[THE PROBLEM]: Apart from the pictures, which must be omitted, restate the data exactly.
---+---
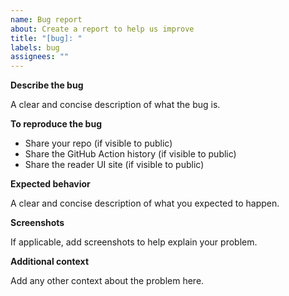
 ```yaml
---
name: Bug report
about: Create a report to help us improve
title: "[bug]: "
labels: bug
assignees: ""
---
```


**Describe the bug**

A clear and concise description of what the bug is.

**To reproduce the bug**

- Share your repo (if visible to public)
- Share the GitHub Action history (if visible to public)
- Share the reader UI site (if visible to public)

**Expected behavior**

A clear and concise description of what you expected to happen.

**Screenshots**

If applicable, add screenshots to help explain your problem.

**Additional context**

Add any other context about the problem here.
---+---
[FINISHED EXERCISE]:
 ```yaml
---
name: Bug report
about: Create a report to help us improve
title: "[bug]: "
labels: bug
assignees: ""
---
```


**Describe the bug**

A clear and concise description of what the bug is.

**To reproduce the bug**

- Share your repo (if visible to public)
- Share the GitHub Action history (if visible to public)
- Share the reader UI site (if visible to public)

**Expected behavior**

A clear and concise description of what you expected to happen.

**Screenshots**

If applicable, add screenshots to help explain your problem.

**Additional context**

Add any other context about the problem here.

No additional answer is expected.